Your objective —
Working through the lines below, return each one that holds "self".

[Input for this task]

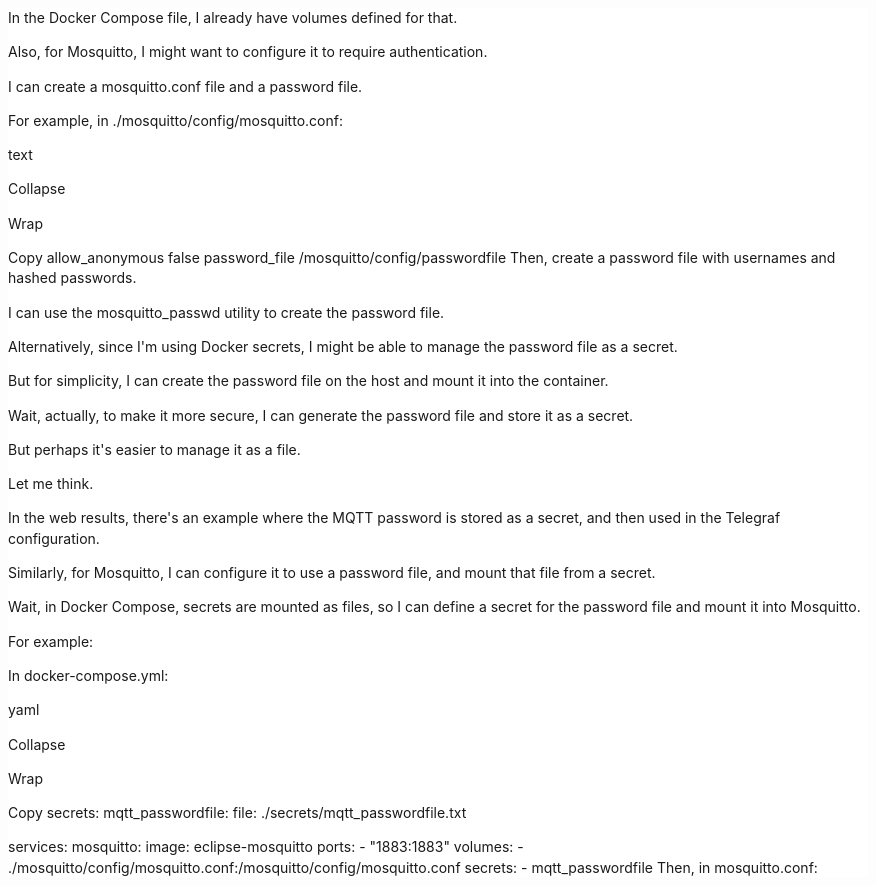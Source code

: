 In the Docker Compose file, I already have volumes defined for that.

Also, for Mosquitto, I might want to configure it to require authentication.

I can create a mosquitto.conf file and a password file.

For example, in ./mosquitto/config/mosquitto.conf:

text

Collapse

Wrap

Copy
allow_anonymous false
password_file /mosquitto/config/passwordfile
Then, create a password file with usernames and hashed passwords.

I can use the mosquitto_passwd utility to create the password file.

Alternatively, since I'm using Docker secrets, I might be able to manage the password file as a secret.

But for simplicity, I can create the password file on the host and mount it into the container.

Wait, actually, to make it more secure, I can generate the password file and store it as a secret.

But perhaps it's easier to manage it as a file.

Let me think.

In the web results, there's an example where the MQTT password is stored as a secret, and then used in the Telegraf configuration.

Similarly, for Mosquitto, I can configure it to use a password file, and mount that file from a secret.

Wait, in Docker Compose, secrets are mounted as files, so I can define a secret for the password file and mount it into Mosquitto.

For example:

In docker-compose.yml:

yaml

Collapse

Wrap

Copy
secrets:
  mqtt_passwordfile:
    file: ./secrets/mqtt_passwordfile.txt

services:
  mosquitto:
    image: eclipse-mosquitto
    ports:
      - "1883:1883"
    volumes:
      - ./mosquitto/config/mosquitto.conf:/mosquitto/config/mosquitto.conf
    secrets:
      - mqtt_passwordfile
Then, in mosquitto.conf:
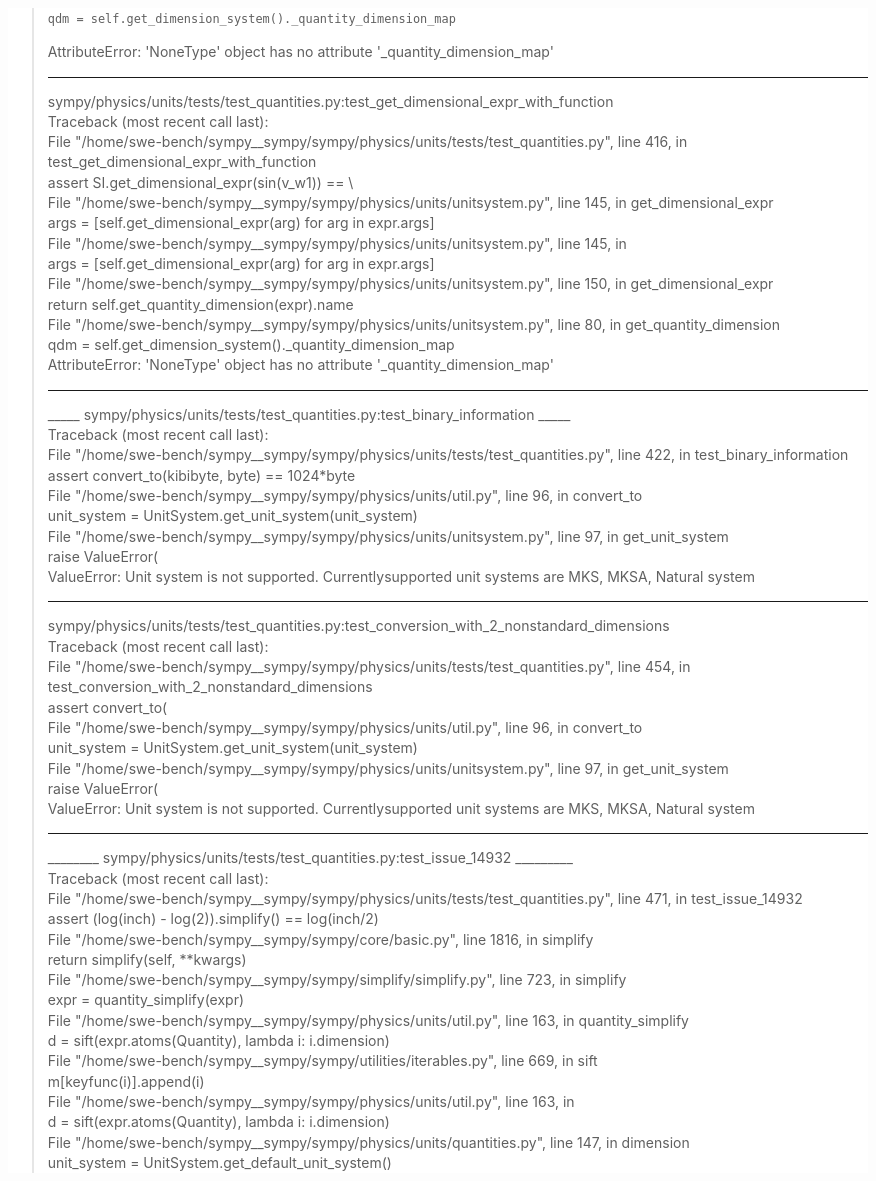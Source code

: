 >     qdm = self.get_dimension_system()._quantity_dimension_map  
> AttributeError: 'NoneType' object has no attribute '_quantity_dimension_map'  
> ________________________________________________________________________________  
>  sympy/physics/units/tests/test_quantities.py:test_get_dimensional_expr_with_function   
> Traceback (most recent call last):  
>   File "/home/swe-bench/sympy__sympy/sympy/physics/units/tests/test_quantities.py", line 416, in test_get_dimensional_expr_with_function  
>     assert SI.get_dimensional_expr(sin(v_w1)) == \  
>   File "/home/swe-bench/sympy__sympy/sympy/physics/units/unitsystem.py", line 145, in get_dimensional_expr  
>     args = [self.get_dimensional_expr(arg) for arg in expr.args]  
>   File "/home/swe-bench/sympy__sympy/sympy/physics/units/unitsystem.py", line 145, in <listcomp>  
>     args = [self.get_dimensional_expr(arg) for arg in expr.args]  
>   File "/home/swe-bench/sympy__sympy/sympy/physics/units/unitsystem.py", line 150, in get_dimensional_expr  
>     return self.get_quantity_dimension(expr).name  
>   File "/home/swe-bench/sympy__sympy/sympy/physics/units/unitsystem.py", line 80, in get_quantity_dimension  
>     qdm = self.get_dimension_system()._quantity_dimension_map  
> AttributeError: 'NoneType' object has no attribute '_quantity_dimension_map'  
> ________________________________________________________________________________  
> _____ sympy/physics/units/tests/test_quantities.py:test_binary_information _____  
> Traceback (most recent call last):  
>   File "/home/swe-bench/sympy__sympy/sympy/physics/units/tests/test_quantities.py", line 422, in test_binary_information  
>     assert convert_to(kibibyte, byte) == 1024*byte  
>   File "/home/swe-bench/sympy__sympy/sympy/physics/units/util.py", line 96, in convert_to  
>     unit_system = UnitSystem.get_unit_system(unit_system)  
>   File "/home/swe-bench/sympy__sympy/sympy/physics/units/unitsystem.py", line 97, in get_unit_system  
>     raise ValueError(  
> ValueError: Unit system is not supported. Currentlysupported unit systems are MKS, MKSA, Natural system  
> ________________________________________________________________________________  
>  sympy/physics/units/tests/test_quantities.py:test_conversion_with_2_nonstandard_dimensions   
> Traceback (most recent call last):  
>   File "/home/swe-bench/sympy__sympy/sympy/physics/units/tests/test_quantities.py", line 454, in test_conversion_with_2_nonstandard_dimensions  
>     assert convert_to(  
>   File "/home/swe-bench/sympy__sympy/sympy/physics/units/util.py", line 96, in convert_to  
>     unit_system = UnitSystem.get_unit_system(unit_system)  
>   File "/home/swe-bench/sympy__sympy/sympy/physics/units/unitsystem.py", line 97, in get_unit_system  
>     raise ValueError(  
> ValueError: Unit system is not supported. Currentlysupported unit systems are MKS, MKSA, Natural system  
> ________________________________________________________________________________  
> ________ sympy/physics/units/tests/test_quantities.py:test_issue_14932 _________  
> Traceback (most recent call last):  
>   File "/home/swe-bench/sympy__sympy/sympy/physics/units/tests/test_quantities.py", line 471, in test_issue_14932  
>     assert (log(inch) - log(2)).simplify() == log(inch/2)  
>   File "/home/swe-bench/sympy__sympy/sympy/core/basic.py", line 1816, in simplify  
>     return simplify(self, **kwargs)  
>   File "/home/swe-bench/sympy__sympy/sympy/simplify/simplify.py", line 723, in simplify  
>     expr = quantity_simplify(expr)  
>   File "/home/swe-bench/sympy__sympy/sympy/physics/units/util.py", line 163, in quantity_simplify  
>     d = sift(expr.atoms(Quantity), lambda i: i.dimension)  
>   File "/home/swe-bench/sympy__sympy/sympy/utilities/iterables.py", line 669, in sift  
>     m[keyfunc(i)].append(i)  
>   File "/home/swe-bench/sympy__sympy/sympy/physics/units/util.py", line 163, in <lambda>  
>     d = sift(expr.atoms(Quantity), lambda i: i.dimension)  
>   File "/home/swe-bench/sympy__sympy/sympy/physics/units/quantities.py", line 147, in dimension  
>     unit_system = UnitSystem.get_default_unit_system()  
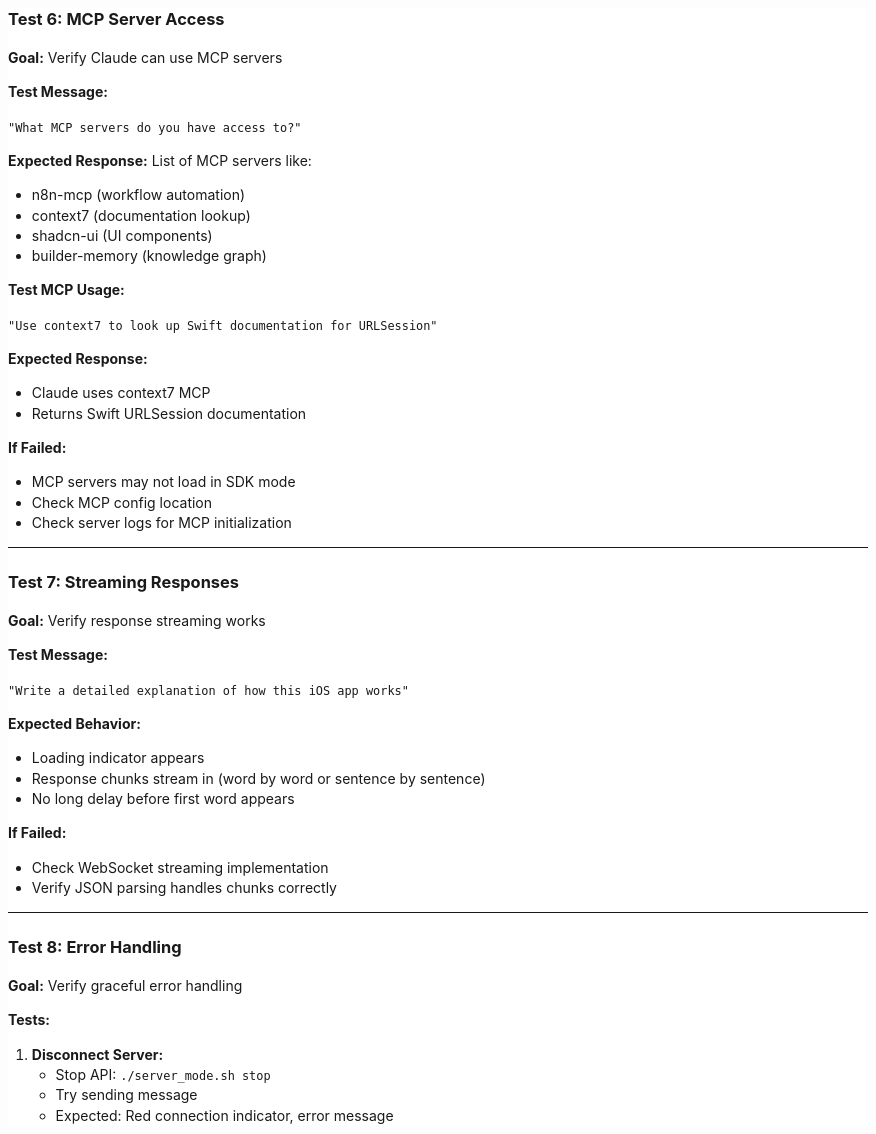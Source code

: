 
### Test 6: MCP Server Access
**Goal:** Verify Claude can use MCP servers

**Test Message:**
```
"What MCP servers do you have access to?"
```

**Expected Response:**
List of MCP servers like:
- n8n-mcp (workflow automation)
- context7 (documentation lookup)
- shadcn-ui (UI components)
- builder-memory (knowledge graph)

**Test MCP Usage:**
```
"Use context7 to look up Swift documentation for URLSession"
```

**Expected Response:**
- Claude uses context7 MCP
- Returns Swift URLSession documentation

**If Failed:**
- MCP servers may not load in SDK mode
- Check MCP config location
- Check server logs for MCP initialization

---

### Test 7: Streaming Responses
**Goal:** Verify response streaming works

**Test Message:**
```
"Write a detailed explanation of how this iOS app works"
```

**Expected Behavior:**
- Loading indicator appears
- Response chunks stream in (word by word or sentence by sentence)
- No long delay before first word appears

**If Failed:**
- Check WebSocket streaming implementation
- Verify JSON parsing handles chunks correctly

---

### Test 8: Error Handling
**Goal:** Verify graceful error handling

**Tests:**
1. **Disconnect Server:**
   - Stop API: `./server_mode.sh stop`
   - Try sending message
   - Expected: Red connection indicator, error message
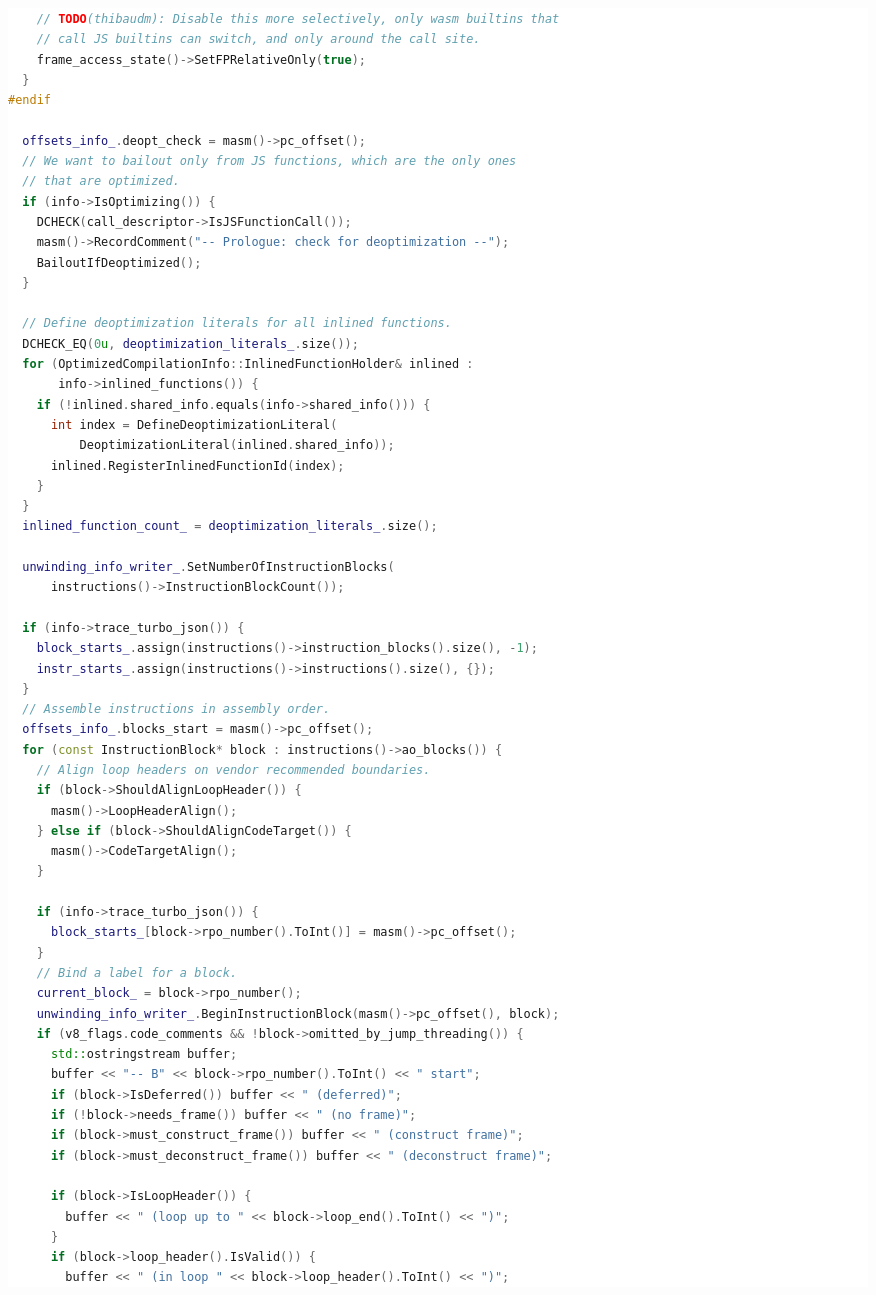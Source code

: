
 ```cpp
    // TODO(thibaudm): Disable this more selectively, only wasm builtins that
    // call JS builtins can switch, and only around the call site.
    frame_access_state()->SetFPRelativeOnly(true);
  }
#endif

  offsets_info_.deopt_check = masm()->pc_offset();
  // We want to bailout only from JS functions, which are the only ones
  // that are optimized.
  if (info->IsOptimizing()) {
    DCHECK(call_descriptor->IsJSFunctionCall());
    masm()->RecordComment("-- Prologue: check for deoptimization --");
    BailoutIfDeoptimized();
  }

  // Define deoptimization literals for all inlined functions.
  DCHECK_EQ(0u, deoptimization_literals_.size());
  for (OptimizedCompilationInfo::InlinedFunctionHolder& inlined :
       info->inlined_functions()) {
    if (!inlined.shared_info.equals(info->shared_info())) {
      int index = DefineDeoptimizationLiteral(
          DeoptimizationLiteral(inlined.shared_info));
      inlined.RegisterInlinedFunctionId(index);
    }
  }
  inlined_function_count_ = deoptimization_literals_.size();

  unwinding_info_writer_.SetNumberOfInstructionBlocks(
      instructions()->InstructionBlockCount());

  if (info->trace_turbo_json()) {
    block_starts_.assign(instructions()->instruction_blocks().size(), -1);
    instr_starts_.assign(instructions()->instructions().size(), {});
  }
  // Assemble instructions in assembly order.
  offsets_info_.blocks_start = masm()->pc_offset();
  for (const InstructionBlock* block : instructions()->ao_blocks()) {
    // Align loop headers on vendor recommended boundaries.
    if (block->ShouldAlignLoopHeader()) {
      masm()->LoopHeaderAlign();
    } else if (block->ShouldAlignCodeTarget()) {
      masm()->CodeTargetAlign();
    }

    if (info->trace_turbo_json()) {
      block_starts_[block->rpo_number().ToInt()] = masm()->pc_offset();
    }
    // Bind a label for a block.
    current_block_ = block->rpo_number();
    unwinding_info_writer_.BeginInstructionBlock(masm()->pc_offset(), block);
    if (v8_flags.code_comments && !block->omitted_by_jump_threading()) {
      std::ostringstream buffer;
      buffer << "-- B" << block->rpo_number().ToInt() << " start";
      if (block->IsDeferred()) buffer << " (deferred)";
      if (!block->needs_frame()) buffer << " (no frame)";
      if (block->must_construct_frame()) buffer << " (construct frame)";
      if (block->must_deconstruct_frame()) buffer << " (deconstruct frame)";

      if (block->IsLoopHeader()) {
        buffer << " (loop up to " << block->loop_end().ToInt() << ")";
      }
      if (block->loop_header().IsValid()) {
        buffer << " (in loop " << block->loop_header().ToInt() << ")";
```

[/Input for this task]

Your response —
: >     qdm = self.get_dimension_system()._quantity_dimension_map  
>     args = [self.get_dimensional_expr(arg) for arg in expr.args]  
>     args = [self.get_dimensional_expr(arg) for arg in expr.args]  
>     return self.get_quantity_dimension(expr).name  
>     qdm = self.get_dimension_system()._quantity_dimension_map  
>     return simplify(self, **kwargs)  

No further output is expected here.